Akhir kerja sama perusahaan Jepang, harus memulai lagi dari nol

/ 3 min / oleh

Akhir kerja sama perusahaan Jepang, harus memulai lagi dari nol
Foto bersama CEO Portament.JP

Minggu malam, tepat sebelum tidur, aku iseng memeriksa notifikasi di HP. Aku melihat namaku disebut dalam pesan Slack. Isi pesan tersebut kurang lebih:

“Setelah mendengar dari HR, kami memutuskan untuk tidak bekerja sama lagi dengan Anda”

Kesalahanku membuka Slack diwaktu yang tidak tepat, akibatnya aku overthinking dan tidak bisa tidur.

Aku baru saja kehilangan pekerjaan.

Kronologi

Singkatnya, ini adalah kali pertama aku bekerja sama dengan perusahaan dan menjadi bagian didalamnya setelah 5 tahun sebagai freelancer.

Meskipun bergabung dengan perusahaan, tapi secara kontrak aku tetap freelancer, hanya saja dengan waktu yang lebih panjang.

Pada dasarnya kontrak freelance tidak menguntungkan bagi perusahaan, mereka jadi tidak punya kendali atas pekerja.

Setahun berlalu, dan ketika mereka meminta pembaharuan kontrak, aku menolak dan lebih memilih menjadi freelancer, disaat itu lah manajemen membuat keputusan untuk mengakhiri hubungan kerja.

Aku dinilai tidak bisa berkomitmen dengan perusahaan.

BTW, thumbnail diatas foto ku bersama Hatano-san (羽田野 朔) CEO Portament.JP saat aku berkunjung ke Jepang. Aku tidak punya masalah dengan CEO dan perusahaan tersebut secara personal, melainkan tim manajemennya, dia bahkan sangat menyangkan aku tidak bisa dipertahankan.

Alasan

Setelah bekerja sama selama setahun, aku menyadari kalau aku memang tidak cocok dengan perusahaan ini dan tidak bisa berkomitmen dalam kurun waktu yang lebih lama, aku malah berencana akan keluar lebih dulu dari perusahaan dalam beberapa bulan.

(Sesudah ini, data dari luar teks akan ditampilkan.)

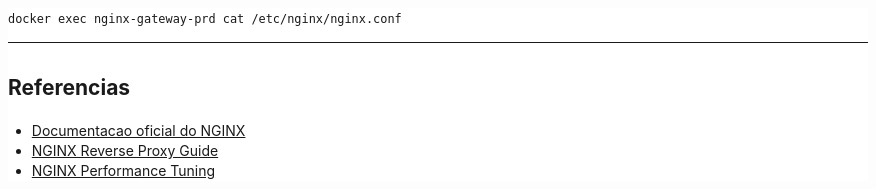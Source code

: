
 ```bash
docker exec nginx-gateway-prd cat /etc/nginx/nginx.conf
```

---

## Referencias

- [Documentacao oficial do NGINX](https://nginx.org/en/docs/)
- [NGINX Reverse Proxy Guide](https://docs.nginx.com/nginx/admin-guide/web-server/reverse-proxy/)
- [NGINX Performance Tuning](https://www.nginx.com/blog/tuning-nginx/)
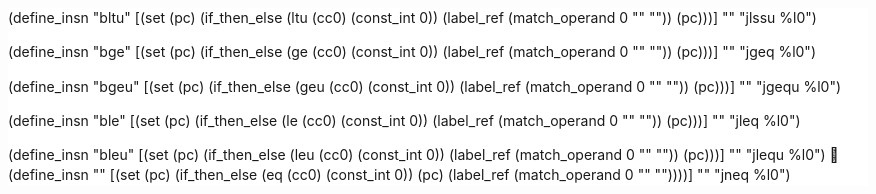 (define_insn "bltu"
  [(set (pc)
	(if_then_else (ltu (cc0)
			   (const_int 0))
		      (label_ref (match_operand 0 "" ""))
		      (pc)))]
  ""
  "jlssu %l0")

(define_insn "bge"
  [(set (pc)
	(if_then_else (ge (cc0)
			  (const_int 0))
		      (label_ref (match_operand 0 "" ""))
		      (pc)))]
  ""
  "jgeq %l0")

(define_insn "bgeu"
  [(set (pc)
	(if_then_else (geu (cc0)
			   (const_int 0))
		      (label_ref (match_operand 0 "" ""))
		      (pc)))]
  ""
  "jgequ %l0")

(define_insn "ble"
  [(set (pc)
	(if_then_else (le (cc0)
			  (const_int 0))
		      (label_ref (match_operand 0 "" ""))
		      (pc)))]
  ""
  "jleq %l0")

(define_insn "bleu"
  [(set (pc)
	(if_then_else (leu (cc0)
			   (const_int 0))
		      (label_ref (match_operand 0 "" ""))
		      (pc)))]
  ""
  "jlequ %l0")

(define_insn ""
  [(set (pc)
	(if_then_else (eq (cc0)
			  (const_int 0))
		      (pc)
		      (label_ref (match_operand 0 "" ""))))]
  ""
  "jneq %l0")
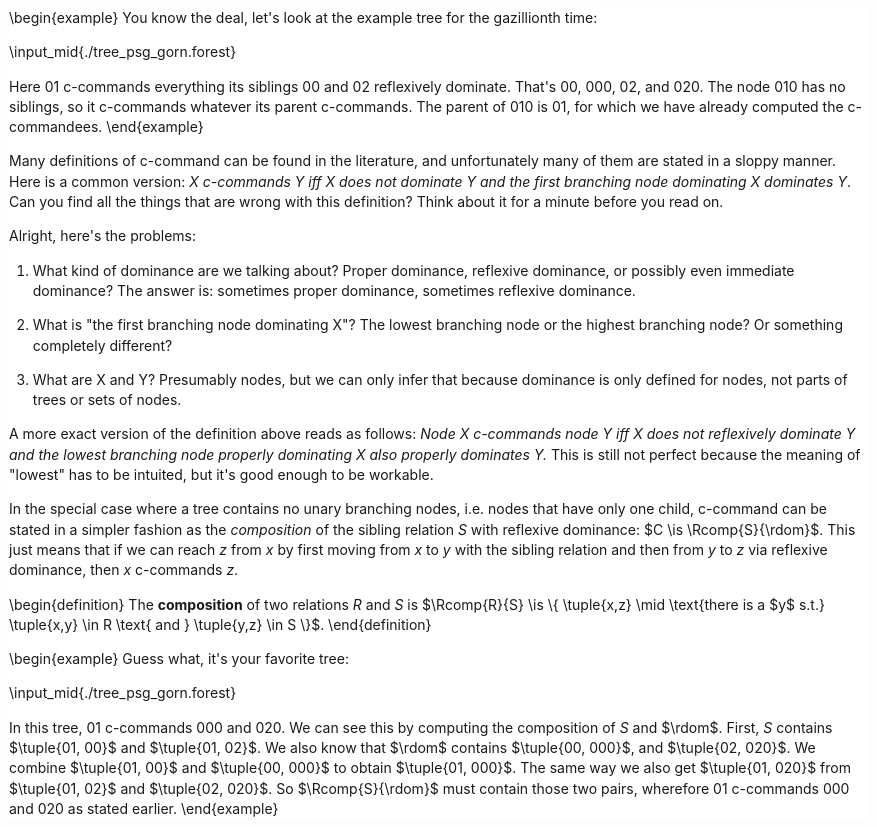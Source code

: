 \begin{example}
You know the deal, let's look at the example tree for the gazillionth time:

\input_mid{./tree_psg_gorn.forest}

Here $01$ c-commands everything its siblings $00$ and $02$ reflexively dominate.
That's $00$, $000$, $02$, and $020$.
The node $010$ has no siblings, so it c-commands whatever its parent c-commands.
The parent of $010$ is $01$, for which we have already computed the c-commandees.
\end{example}

Many definitions of c-command can be found in the literature, and unfortunately many of them are stated in a sloppy manner.
Here is a common version: *X c-commands Y iff X does not dominate Y and the first branching node dominating X dominates Y*.
Can you find all the things that are wrong with this definition?
Think about it for a minute before you read on.

Alright, here's the problems:

1. What kind of dominance are we talking about?
   Proper dominance, reflexive dominance, or possibly even immediate dominance?
   The answer is: sometimes proper dominance, sometimes reflexive dominance.

1. What is "the first branching node dominating X"?
   The lowest branching node or the highest branching node?
   Or something completely different?

1. What are X and Y?
   Presumably nodes, but we can only infer that because dominance is only defined for nodes, not parts of trees or sets of nodes.

A more exact version of the definition above reads as follows: *Node X c-commands node Y iff X does not reflexively dominate Y and the lowest branching node properly dominating X also properly dominates Y.*
This is still not perfect because the meaning of "lowest" has to be intuited, but it's good enough to be workable.

In the special case where a tree contains no unary branching nodes, i.e. nodes that have only one child, c-command can be stated in a simpler fashion as the *composition* of the sibling relation $S$ with reflexive dominance: $C \is \Rcomp{S}{\rdom}$.
This just means that if we can reach $z$ from $x$ by first moving from $x$ to $y$ with the sibling relation and then from $y$ to $z$ via reflexive dominance, then $x$ c-commands $z$.

\begin{definition}
The <b>composition</b> of two relations $R$ and $S$ is
$\Rcomp{R}{S} \is \{ \tuple{x,z} \mid \text{there is a $y$ s.t.} \tuple{x,y} \in R \text{ and } \tuple{y,z} \in S \}$.
\end{definition}

\begin{example}
Guess what, it's your favorite tree:

\input_mid{./tree_psg_gorn.forest}

In this tree, 01 c-commands 000 and 020.
We can see this by computing the composition of $S$ and $\rdom$.
First, $S$ contains $\tuple{01, 00}$ and $\tuple{01, 02}$.
We also know that $\rdom$ contains $\tuple{00, 000}$, and $\tuple{02, 020}$.
We combine $\tuple{01, 00}$ and $\tuple{00, 000}$ to obtain $\tuple{01, 000}$.
The same way we also get $\tuple{01, 020}$ from $\tuple{01, 02}$ and $\tuple{02, 020}$.
So $\Rcomp{S}{\rdom}$ must contain those two pairs, wherefore 01 c-commands 000 and 020 as stated earlier.
\end{example}
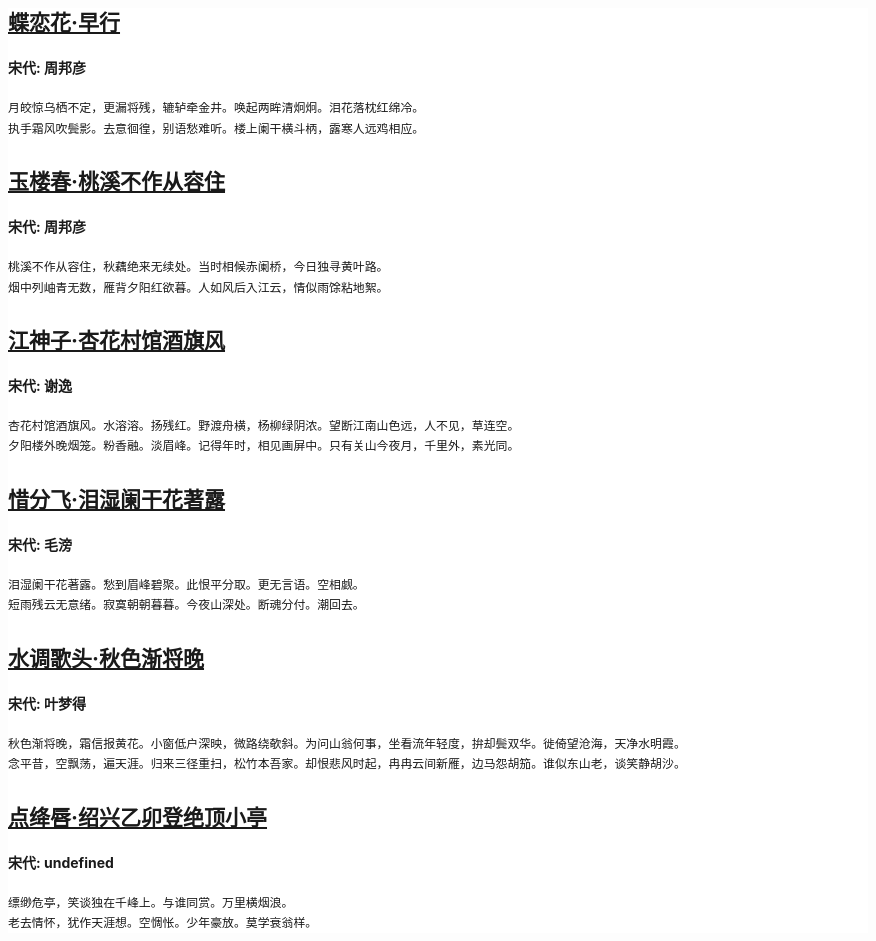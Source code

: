 ## [蝶恋花·早行](https://so.gushiwen.org/shiwenv_d25b6a65d197.aspx)
#### 宋代: 周邦彦
```
月皎惊乌栖不定，更漏将残，辘轳牵金井。唤起两眸清炯炯。泪花落枕红绵冷。
执手霜风吹鬓影。去意徊徨，别语愁难听。楼上阑干横斗柄，露寒人远鸡相应。
```

## [玉楼春·桃溪不作从容住](https://so.gushiwen.org/shiwenv_2a984170f0e0.aspx)
#### 宋代: 周邦彦
```
桃溪不作从容住，秋藕绝来无续处。当时相候赤阑桥，今日独寻黄叶路。
烟中列岫青无数，雁背夕阳红欲暮。人如风后入江云，情似雨馀粘地絮。
```

## [江神子·杏花村馆酒旗风](https://so.gushiwen.org/shiwenv_46611df76714.aspx)
#### 宋代: 谢逸
```
杏花村馆酒旗风。水溶溶。扬残红。野渡舟横，杨柳绿阴浓。望断江南山色远，人不见，草连空。 
夕阳楼外晚烟笼。粉香融。淡眉峰。记得年时，相见画屏中。只有关山今夜月，千里外，素光同。
```

## [惜分飞·泪湿阑干花著露](https://so.gushiwen.org/shiwenv_646317f664b5.aspx)
#### 宋代: 毛滂
```
泪湿阑干花著露。愁到眉峰碧聚。此恨平分取。更无言语。空相觑。 
短雨残云无意绪。寂寞朝朝暮暮。今夜山深处。断魂分付。潮回去。
```

## [水调歌头·秋色渐将晚](https://so.gushiwen.org/shiwenv_e94721389239.aspx)
#### 宋代: 叶梦得
```
秋色渐将晚，霜信报黄花。小窗低户深映，微路绕欹斜。为问山翁何事，坐看流年轻度，拚却鬓双华。徙倚望沧海，天净水明霞。 
念平昔，空飘荡，遍天涯。归来三径重扫，松竹本吾家。却恨悲风时起，冉冉云间新雁，边马怨胡笳。谁似东山老，谈笑静胡沙。
```

## [点绛唇·绍兴乙卯登绝顶小亭](https://so.gushiwen.org/shiwenv_8ec8a1fc7509.aspx)
#### 宋代: undefined
```
缥缈危亭，笑谈独在千峰上。与谁同赏。万里横烟浪。 
老去情怀，犹作天涯想。空惆怅。少年豪放。莫学衰翁样。
```
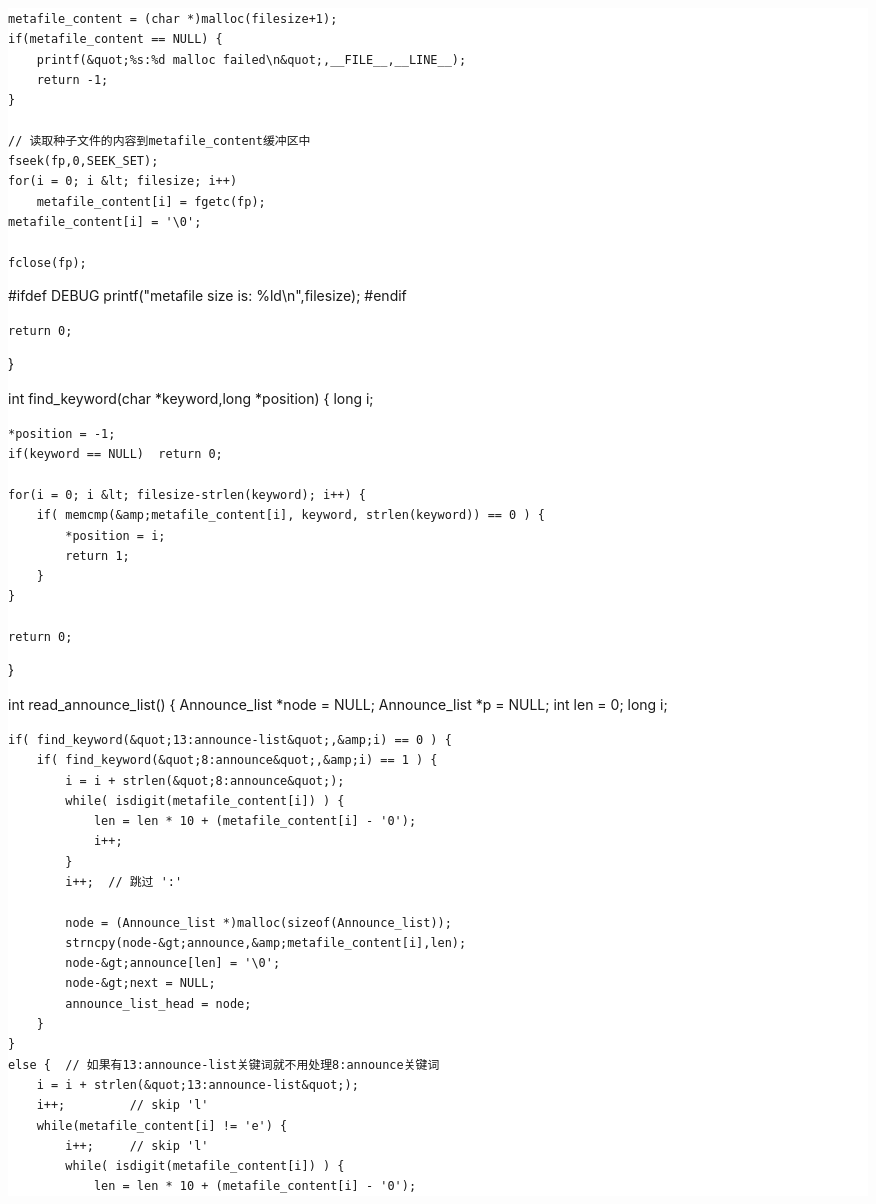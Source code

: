 	metafile_content = (char *)malloc(filesize+1);
	if(metafile_content == NULL) {
		printf(&quot;%s:%d malloc failed\n&quot;,__FILE__,__LINE__);
		return -1;
	}
	
	// 读取种子文件的内容到metafile_content缓冲区中
	fseek(fp,0,SEEK_SET);
	for(i = 0; i &lt; filesize; i++)
		metafile_content[i] = fgetc(fp);
	metafile_content[i] = '\0';

	fclose(fp); 

#ifdef DEBUG
	printf(&quot;metafile size is: %ld\n&quot;,filesize);
#endif	
	
	return 0;
}

int find_keyword(char *keyword,long *position)
{
	long i;

	*position = -1;
	if(keyword == NULL)  return 0;

	for(i = 0; i &lt; filesize-strlen(keyword); i++) {
		if( memcmp(&amp;metafile_content[i], keyword, strlen(keyword)) == 0 ) {
			*position = i;
			return 1;
		}
	}
	
	return 0;
}

int read_announce_list()
{
	Announce_list  *node = NULL;
	Announce_list  *p    = NULL;
	int            len   = 0;
	long           i;

	if( find_keyword(&quot;13:announce-list&quot;,&amp;i) == 0 ) {
		if( find_keyword(&quot;8:announce&quot;,&amp;i) == 1 ) {
			i = i + strlen(&quot;8:announce&quot;);
			while( isdigit(metafile_content[i]) ) {
				len = len * 10 + (metafile_content[i] - '0');
				i++;
			}
			i++;  // 跳过 ':'

			node = (Announce_list *)malloc(sizeof(Announce_list));
			strncpy(node-&gt;announce,&amp;metafile_content[i],len);
			node-&gt;announce[len] = '\0';
			node-&gt;next = NULL;
			announce_list_head = node;
		}
	} 
	else {  // 如果有13:announce-list关键词就不用处理8:announce关键词
		i = i + strlen(&quot;13:announce-list&quot;);
		i++;         // skip 'l'
		while(metafile_content[i] != 'e') {
			i++;     // skip 'l'
			while( isdigit(metafile_content[i]) ) {
				len = len * 10 + (metafile_content[i] - '0');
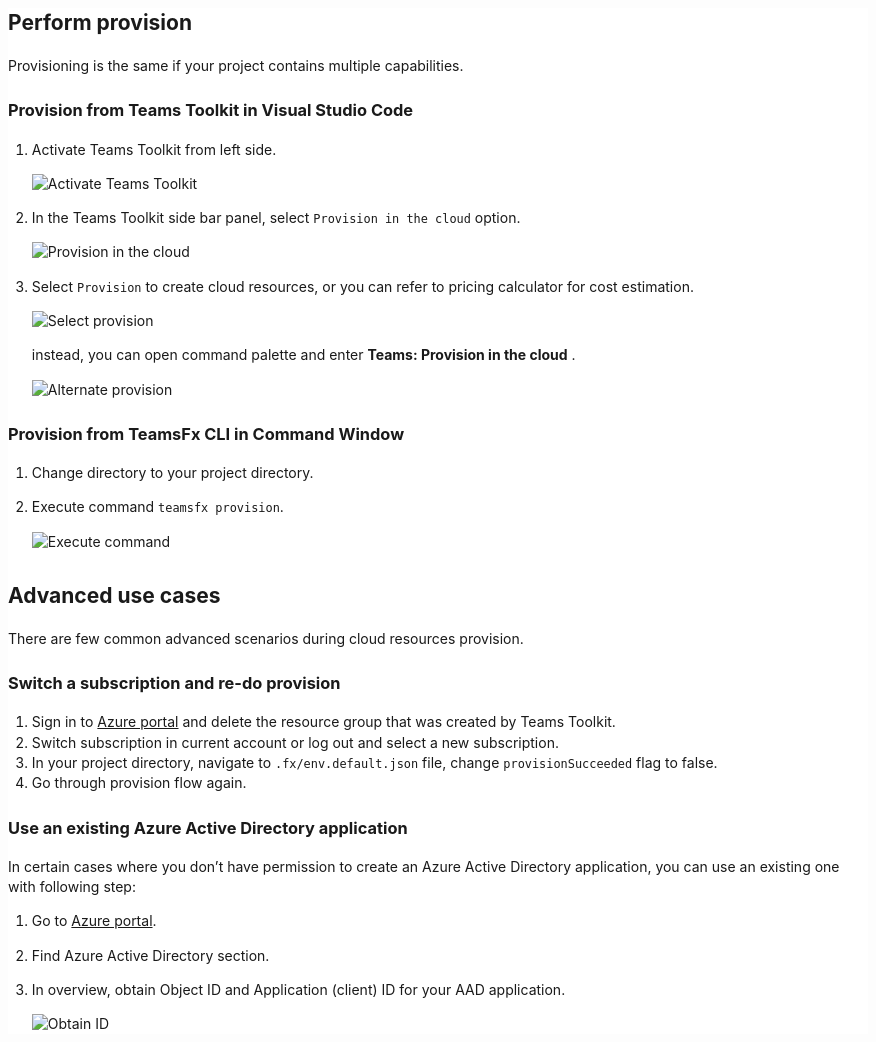 ## Perform provision 
  
Provisioning is the same if your project contains multiple capabilities. 

 
### Provision from Teams Toolkit in Visual Studio Code 

1. Activate Teams Toolkit from left side.

    ![Activate Teams Toolkit ](~/assets/images/tools-and-sdks/teams-toolkit.png)

1. In the Teams Toolkit side bar panel, select `Provision in the cloud` option. 

    ![Provision in the cloud ](~/assets/images/tools-and-sdks/provision-in-cloud.png)

1. Select `Provision` to create cloud resources, or you can refer to pricing calculator for cost estimation.     

    ![Select provision](~/assets/images/tools-and-sdks/select-provision.png)

    instead, you can open command palette and enter **Teams: Provision in the cloud** .

    ![Alternate provision](~/assets/images/tools-and-sdks/alternate-provision.png)

### Provision from TeamsFx CLI in Command Window 

1. Change directory to your project directory.   
1. Execute command `teamsfx provision`. 

    ![Execute command](~/assets/images/tools-and-sdks/execute-command.png)
   
## Advanced use cases 

There are few common advanced scenarios during cloud resources provision. 
 
### Switch a subscription and re-do provision 
1. Sign in to [Azure portal](https://portal.azure.com/) and delete the resource group that was created by Teams Toolkit. 
1. Switch subscription in current account or log out and select a new subscription. 
1. In your project directory, navigate to `.fx/env.default.json` file, change `provisionSucceeded` flag to false. 
1. Go through provision flow again. 
 
### Use an existing Azure Active Directory application 

In certain cases where you don’t have permission to create an Azure Active Directory application, you can use an existing one with following step: 
1. Go to [Azure portal](https://portal.azure.com/). 
1. Find Azure Active Directory section. 
1. In overview, obtain Object ID and Application (client) ID for your AAD application. 

     ![Obtain ID](~/assets/images/tools-and-sdks/obtain-id.png)

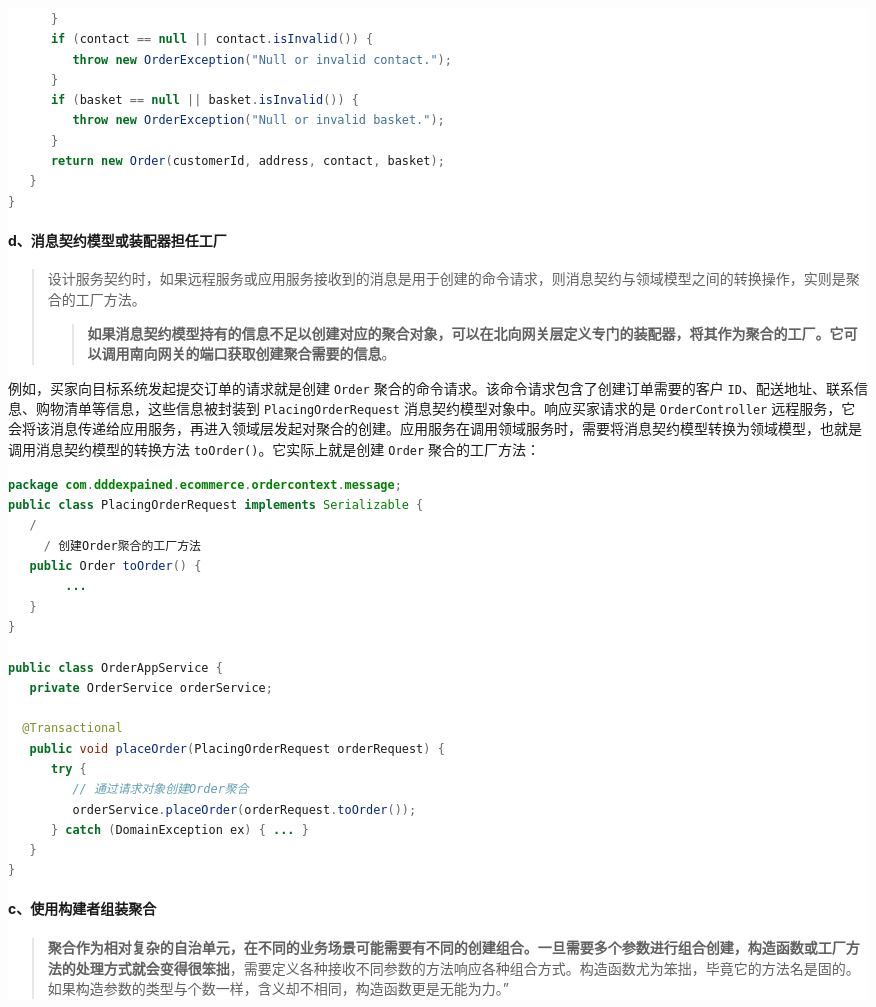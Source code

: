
 ```java
      }
      if (contact == null || contact.isInvalid()) {
         throw new OrderException("Null or invalid contact.");
      }      
      if (basket == null || basket.isInvalid()) {
         throw new OrderException("Null or invalid basket.");
      }
      return new Order(customerId, address, contact, basket);
   }
}
```



#### d、消息契约模型或装配器担任工厂

> 设计服务契约时，如果远程服务或应用服务接收到的消息是用于创建的命令请求，则消息契约与领域模型之间的转换操作，实则是聚合的工厂方法。    
>
> > **如果消息契约模型持有的信息不足以创建对应的聚合对象，可以在北向网关层定义专门的装配器，将其作为聚合的工厂。它可以调用南向网关的端口获取创建聚合需要的信息**。

例如，买家向目标系统发起提交订单的请求就是创建 `Order` 聚合的命令请求。该命令请求包含了创建订单需要的客户 `ID`、配送地址、联系信息、购物清单等信息，这些信息被封装到  `PlacingOrderRequest` 消息契约模型对象中。响应买家请求的是 `OrderController` 远程服务，它会将该消息传递给应用服务，再进入领域层发起对聚合的创建。应用服务在调用领域服务时，需要将消息契约模型转换为领域模型，也就是调用消息契约模型的转换方法  `toOrder()`。它实际上就是创建 `Order` 聚合的工厂方法：

```java
package com.dddexpained.ecommerce.ordercontext.message;
public class PlacingOrderRequest implements Serializable {
   /
     / 创建Order聚合的工厂方法
   public Order toOrder() {
        ... 
   }
}

public class OrderAppService {
   private OrderService orderService;
   
  @Transactional
   public void placeOrder(PlacingOrderRequest orderRequest) {
      try {
         // 通过请求对象创建Order聚合
         orderService.placeOrder(orderRequest.toOrder());
      } catch (DomainException ex) { ... }
   }
}
```



#### c、使用构建者组装聚合

> **聚合作为相对复杂的自治单元，在不同的业务场景可能需要有不同的创建组合。一旦需要多个参数进行组合创建，构造函数或工厂方法的处理方式就会变得很笨拙**，需要定义各种接收不同参数的方法响应各种组合方式。构造函数尤为笨拙，毕竟它的方法名是固的。如果构造参数的类型与个数一样，含义却不相同，构造函数更是无能为力。”

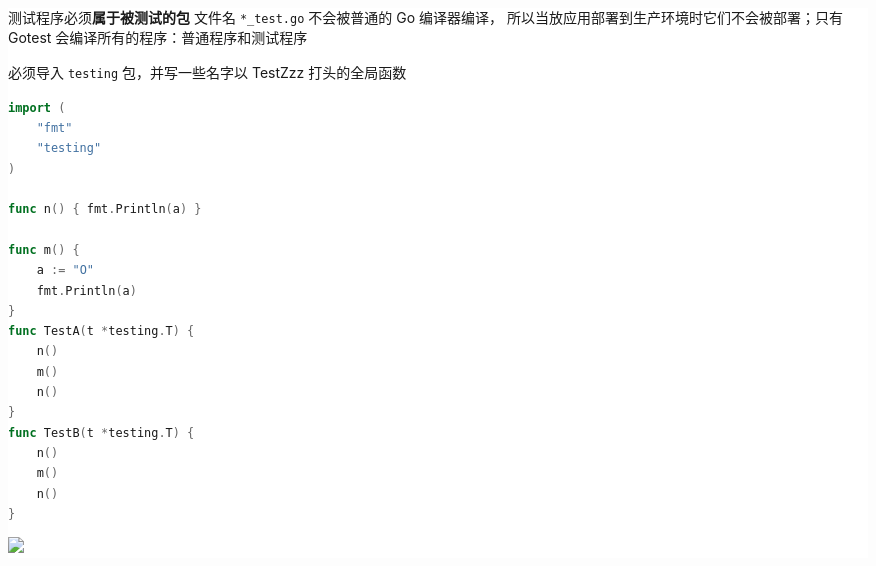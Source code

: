 测试程序必须**属于被测试的包** 文件名 `*_test.go`  不会被普通的 Go 编译器编译，
所以当放应用部署到生产环境时它们不会被部署；只有 Gotest 会编译所有的程序：普通程序和测试程序

必须导入 `testing` 包，并写一些名字以 TestZzz 打头的全局函数

```go
import (
	"fmt"
	"testing"
)

func n() { fmt.Println(a) }

func m() {
	a := "O"
	fmt.Println(a)
}
func TestA(t *testing.T) {
	n()
	m()
	n()
}
func TestB(t *testing.T) {
	n()
	m()
	n()
}
```

![](https://cdn.jsdelivr.net/gh/631068264/img/006tNc79gy1g5fdjwujpqj31de0u0dhb.jpg)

Tapi nampaknya langkah perusahaan lebih cepat dari dugaanku.

Mulai lagi

Sialnya aku harus mulai lagi dari awal mendadak tanpa persiapan.

Setelah mendengar kabar itu aku tidak bisa tidur dan terjaga semalaman.

Aku sudah berkeluarga, ada banyak tanggungan yang harus dibayar sebagai kepala keluarga.

Sehari setelah kehilangan pekerjaan, aku malah rebahan dan tidur seharian dikasur.

Sejak itu, Senin tidak lagi menyeramkan. Tidak ada lagi notifikasi Slack bertubi-tubi, tidak ada lagi menulis laporan harian, tidak ada lagi meeting mingguan diakhir pekan. Momen ini seperti hal yang sudah lama hilang dalam kehidupanku.

Disatu sisi aku merasa lega, disisi lain aku merasa tegang karena keluargaku kecilku ini butuh pemasukan.

Pelan-pelan aku mulai membenahi semua profile professionalku seperti di Upwork dan di LinkedIn, dan mulai aktif reachout lewat menulis Cover Letter lagi untuk 1-3 klien setiap hari. Meskipun awalnya tidak percaya diri dan takut tidak bisa berkompetisi.

Rejeki anak

Pesan dari klien di Upwork
Pesan dari klien di Upwork

Seminggu berlalu, tidak lama setelah 15 cover letters (biasanya ratusan CL) klien dengan proyek $2K datang, selang 2 minggu kemudian disusul dengan proyek lain dari teman yang juga nilai proyeknya lebih dari pendapatanku sebelumnya.

Ada hikmah dibalik kejadian ini. Instingku benar untuk segera resign dari perusahaan meskipun dengan sedikit beban mental.

Kesimpulan

Mungkin aku memang tidak pernah bisa berkomitmen dalam kurun waktu yang panjang. Aku mudah bosan, senang mencoba hal baru, dan menantang. Sepertinya aku masih ingin mencoba beragam proyek lagi.

Pengalaman ini memberiku banyak pelajaran. Mulai dari insight bisnis sampai pengalaman pemanfaatan teknologi AI dalam bekerja.

Kesimpulannya, ternyata ketakutan terbesar ku untuk meninggalkan pekerjaanku justru malah menjadi jalan bagi ku untuk mendapatkan hal yang lebih baik. Terkadang kita terlalu meng-underestimate kemampuan kita, pada akhirnya aku masih bisa-bisa aja mendapatkan pekerjaan dengan beban mental dan upah yang sangat jauh lebih baik.